The final motivation is rationalization. It’s the most interpersonally benign and depressingly insidious. This motivation occurs after the club has dominated and stamped out meritocracy altogether and some manager is left to explain a soul-crushing HR promotion matrix to a talented recent hire. This is when a boss says to his report something like “we think you have a bright future here, so pay your dues and you’ll be rewarded down the line,” when what he really means is “I’d promote you, but there’s a rule that I can’t for three years and I think that happened because there’s all of these lazy senior people here that have already paid their dues and will throw a fearsome temper tantrum if we give you tasks that are challenging and fulfilling before the three-year mark.”

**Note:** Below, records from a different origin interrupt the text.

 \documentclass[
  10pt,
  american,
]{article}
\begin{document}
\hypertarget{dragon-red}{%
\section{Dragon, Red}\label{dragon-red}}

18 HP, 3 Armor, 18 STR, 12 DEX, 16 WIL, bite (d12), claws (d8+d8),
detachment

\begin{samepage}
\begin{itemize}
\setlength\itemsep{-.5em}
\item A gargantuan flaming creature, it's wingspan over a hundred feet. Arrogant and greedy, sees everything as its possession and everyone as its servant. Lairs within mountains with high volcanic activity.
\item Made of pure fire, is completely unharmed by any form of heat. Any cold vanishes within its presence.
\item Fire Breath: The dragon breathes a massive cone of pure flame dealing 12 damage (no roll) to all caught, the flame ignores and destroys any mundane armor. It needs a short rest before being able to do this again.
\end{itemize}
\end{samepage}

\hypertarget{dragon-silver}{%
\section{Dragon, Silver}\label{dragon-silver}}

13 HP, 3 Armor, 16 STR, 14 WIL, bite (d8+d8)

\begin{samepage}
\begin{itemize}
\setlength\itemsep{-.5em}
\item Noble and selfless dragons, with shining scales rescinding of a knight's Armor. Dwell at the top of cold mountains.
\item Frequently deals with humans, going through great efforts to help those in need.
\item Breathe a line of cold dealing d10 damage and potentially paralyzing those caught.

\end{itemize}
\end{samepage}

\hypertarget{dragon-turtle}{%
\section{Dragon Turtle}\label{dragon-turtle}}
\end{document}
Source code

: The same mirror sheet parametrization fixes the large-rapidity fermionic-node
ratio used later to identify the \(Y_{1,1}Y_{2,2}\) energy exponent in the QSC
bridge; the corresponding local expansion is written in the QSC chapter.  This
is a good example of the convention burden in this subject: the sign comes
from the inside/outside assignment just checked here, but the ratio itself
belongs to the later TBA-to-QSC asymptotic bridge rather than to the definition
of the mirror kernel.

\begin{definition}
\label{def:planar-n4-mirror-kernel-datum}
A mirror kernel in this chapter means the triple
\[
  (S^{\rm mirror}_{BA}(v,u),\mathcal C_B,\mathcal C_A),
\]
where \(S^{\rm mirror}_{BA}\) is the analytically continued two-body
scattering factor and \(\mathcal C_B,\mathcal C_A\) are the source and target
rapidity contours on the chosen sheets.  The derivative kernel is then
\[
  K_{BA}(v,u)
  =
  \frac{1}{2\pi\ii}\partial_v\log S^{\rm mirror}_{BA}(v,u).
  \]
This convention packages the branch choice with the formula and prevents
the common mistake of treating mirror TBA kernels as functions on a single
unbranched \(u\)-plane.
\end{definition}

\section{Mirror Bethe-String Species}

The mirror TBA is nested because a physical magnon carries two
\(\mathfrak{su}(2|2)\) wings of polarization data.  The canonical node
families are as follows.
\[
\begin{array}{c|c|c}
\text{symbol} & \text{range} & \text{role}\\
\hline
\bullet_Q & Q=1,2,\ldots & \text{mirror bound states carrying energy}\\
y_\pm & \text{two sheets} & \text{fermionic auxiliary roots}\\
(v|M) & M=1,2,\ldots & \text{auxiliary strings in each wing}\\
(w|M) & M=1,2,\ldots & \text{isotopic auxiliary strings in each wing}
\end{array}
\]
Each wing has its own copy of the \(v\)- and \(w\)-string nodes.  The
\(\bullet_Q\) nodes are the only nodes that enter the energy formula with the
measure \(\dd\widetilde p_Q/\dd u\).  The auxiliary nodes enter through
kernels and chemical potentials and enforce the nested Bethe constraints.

My message to Loren, if you’re reading, and to anyone in general is don’t bother paying dues. That’s for MacLeod losers, golfers and unions members. If you can skip dues paying and enjoy success, by all means do it. Define yourself by what you produce and what you accomplish, not by how much you suffer for some kind of token acceptance from some group primarily interested in you succeeding no more rapidly than they did. Don’t stick around waiting for them to let you in — leave and start your own club where you set the rules and regulations. Create a place where you’re free to abide by the rules of meritocracy and ambition.

Both your money and your time are finite resources. You have to choose between putting them toward corporate/industry identity membership and investing them in your own career, yourself, and your life. I think it’s a no-brainer, personally. Paying your dues gets you comfortably in the door if you just hang around long enough and absorb the hazing, but blazing your own trail lets you buy the property that the clubhouse is built on.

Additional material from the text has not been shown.